(Collected data)
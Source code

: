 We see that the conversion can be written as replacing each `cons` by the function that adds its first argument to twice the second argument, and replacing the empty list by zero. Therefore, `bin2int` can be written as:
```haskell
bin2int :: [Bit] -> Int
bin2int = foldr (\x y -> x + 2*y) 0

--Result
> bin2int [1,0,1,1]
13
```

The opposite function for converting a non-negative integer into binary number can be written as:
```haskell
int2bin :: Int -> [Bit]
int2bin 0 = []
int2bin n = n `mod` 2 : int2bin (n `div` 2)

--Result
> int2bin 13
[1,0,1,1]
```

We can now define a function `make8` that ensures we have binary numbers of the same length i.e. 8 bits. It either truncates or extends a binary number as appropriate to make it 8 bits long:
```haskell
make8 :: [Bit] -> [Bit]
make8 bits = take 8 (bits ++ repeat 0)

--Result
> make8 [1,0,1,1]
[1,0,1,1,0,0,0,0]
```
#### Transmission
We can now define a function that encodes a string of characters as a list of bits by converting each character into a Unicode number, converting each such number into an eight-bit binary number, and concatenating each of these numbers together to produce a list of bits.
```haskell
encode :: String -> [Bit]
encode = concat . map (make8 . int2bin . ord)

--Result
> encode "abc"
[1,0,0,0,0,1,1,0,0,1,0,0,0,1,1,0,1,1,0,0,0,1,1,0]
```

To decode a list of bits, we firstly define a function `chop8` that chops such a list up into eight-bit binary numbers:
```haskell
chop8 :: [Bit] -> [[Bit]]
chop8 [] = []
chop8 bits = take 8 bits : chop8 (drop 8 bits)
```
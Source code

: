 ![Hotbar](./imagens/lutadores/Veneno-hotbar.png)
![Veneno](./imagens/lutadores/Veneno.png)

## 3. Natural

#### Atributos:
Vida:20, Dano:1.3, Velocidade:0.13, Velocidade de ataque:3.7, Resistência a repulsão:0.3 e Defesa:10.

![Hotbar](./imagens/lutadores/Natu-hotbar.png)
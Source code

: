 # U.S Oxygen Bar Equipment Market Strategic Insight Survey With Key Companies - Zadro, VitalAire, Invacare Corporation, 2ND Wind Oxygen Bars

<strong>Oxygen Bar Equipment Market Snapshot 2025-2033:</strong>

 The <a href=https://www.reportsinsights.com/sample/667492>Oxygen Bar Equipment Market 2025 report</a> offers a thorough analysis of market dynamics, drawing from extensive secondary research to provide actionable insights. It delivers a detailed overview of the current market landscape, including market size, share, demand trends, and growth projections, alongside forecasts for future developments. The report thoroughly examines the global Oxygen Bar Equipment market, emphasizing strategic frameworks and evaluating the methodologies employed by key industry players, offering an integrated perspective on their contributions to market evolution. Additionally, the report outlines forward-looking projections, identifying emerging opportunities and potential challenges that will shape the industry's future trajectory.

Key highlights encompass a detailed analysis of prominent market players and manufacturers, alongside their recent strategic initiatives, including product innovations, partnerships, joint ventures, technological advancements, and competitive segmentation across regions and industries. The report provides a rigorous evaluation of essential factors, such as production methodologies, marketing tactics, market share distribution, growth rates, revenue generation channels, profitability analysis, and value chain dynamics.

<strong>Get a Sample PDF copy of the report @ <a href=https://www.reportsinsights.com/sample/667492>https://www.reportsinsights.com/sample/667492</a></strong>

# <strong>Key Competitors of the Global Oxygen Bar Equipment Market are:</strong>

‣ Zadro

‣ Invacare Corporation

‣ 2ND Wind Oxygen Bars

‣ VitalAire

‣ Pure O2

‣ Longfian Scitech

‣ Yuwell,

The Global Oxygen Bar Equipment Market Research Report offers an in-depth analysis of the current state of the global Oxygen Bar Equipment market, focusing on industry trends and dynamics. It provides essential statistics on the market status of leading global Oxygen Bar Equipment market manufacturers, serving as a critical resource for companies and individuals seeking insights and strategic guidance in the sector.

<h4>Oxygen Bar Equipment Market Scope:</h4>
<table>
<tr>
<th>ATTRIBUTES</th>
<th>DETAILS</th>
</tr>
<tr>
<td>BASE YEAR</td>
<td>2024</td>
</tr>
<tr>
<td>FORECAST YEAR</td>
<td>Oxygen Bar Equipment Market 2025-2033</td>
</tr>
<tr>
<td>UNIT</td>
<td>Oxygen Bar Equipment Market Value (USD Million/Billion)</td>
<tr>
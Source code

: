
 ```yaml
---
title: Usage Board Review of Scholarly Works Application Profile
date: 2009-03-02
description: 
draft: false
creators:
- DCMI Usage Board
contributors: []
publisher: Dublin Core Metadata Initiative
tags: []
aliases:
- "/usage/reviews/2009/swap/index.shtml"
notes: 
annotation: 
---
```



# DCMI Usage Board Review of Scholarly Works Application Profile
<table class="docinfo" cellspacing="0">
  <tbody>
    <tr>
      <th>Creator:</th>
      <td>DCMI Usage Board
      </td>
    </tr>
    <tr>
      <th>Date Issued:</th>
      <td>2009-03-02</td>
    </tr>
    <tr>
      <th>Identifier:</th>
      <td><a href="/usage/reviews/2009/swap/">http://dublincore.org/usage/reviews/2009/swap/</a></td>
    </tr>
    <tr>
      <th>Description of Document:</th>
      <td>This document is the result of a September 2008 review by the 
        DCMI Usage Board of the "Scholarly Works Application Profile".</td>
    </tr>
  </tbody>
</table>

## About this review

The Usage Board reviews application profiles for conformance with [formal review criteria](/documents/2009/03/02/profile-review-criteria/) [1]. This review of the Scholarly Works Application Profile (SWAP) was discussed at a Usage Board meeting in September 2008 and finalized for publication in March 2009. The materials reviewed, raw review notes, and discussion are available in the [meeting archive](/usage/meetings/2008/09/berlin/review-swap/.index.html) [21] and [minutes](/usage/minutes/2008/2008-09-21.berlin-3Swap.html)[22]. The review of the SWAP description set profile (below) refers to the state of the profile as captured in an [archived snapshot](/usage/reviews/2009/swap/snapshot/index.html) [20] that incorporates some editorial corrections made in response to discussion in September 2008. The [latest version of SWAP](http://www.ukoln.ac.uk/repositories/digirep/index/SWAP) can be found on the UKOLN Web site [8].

§ Work request
Only lines that include "function" belong in the answer; return them from the entries above.

§ Exercise response
: We see that the conversion can be written as replacing each `cons` by the function that adds its first argument to twice the second argument, and replacing the empty list by zero. Therefore, `bin2int` can be written as:
The opposite function for converting a non-negative integer into binary number can be written as:
We can now define a function `make8` that ensures we have binary numbers of the same length i.e. 8 bits. It either truncates or extends a binary number as appropriate to make it 8 bits long:
We can now define a function that encodes a string of characters as a list of bits by converting each character into a Unicode number, converting each such number into an eight-bit binary number, and concatenating each of these numbers together to produce a list of bits.
To decode a list of bits, we firstly define a function `chop8` that chops such a list up into eight-bit binary numbers:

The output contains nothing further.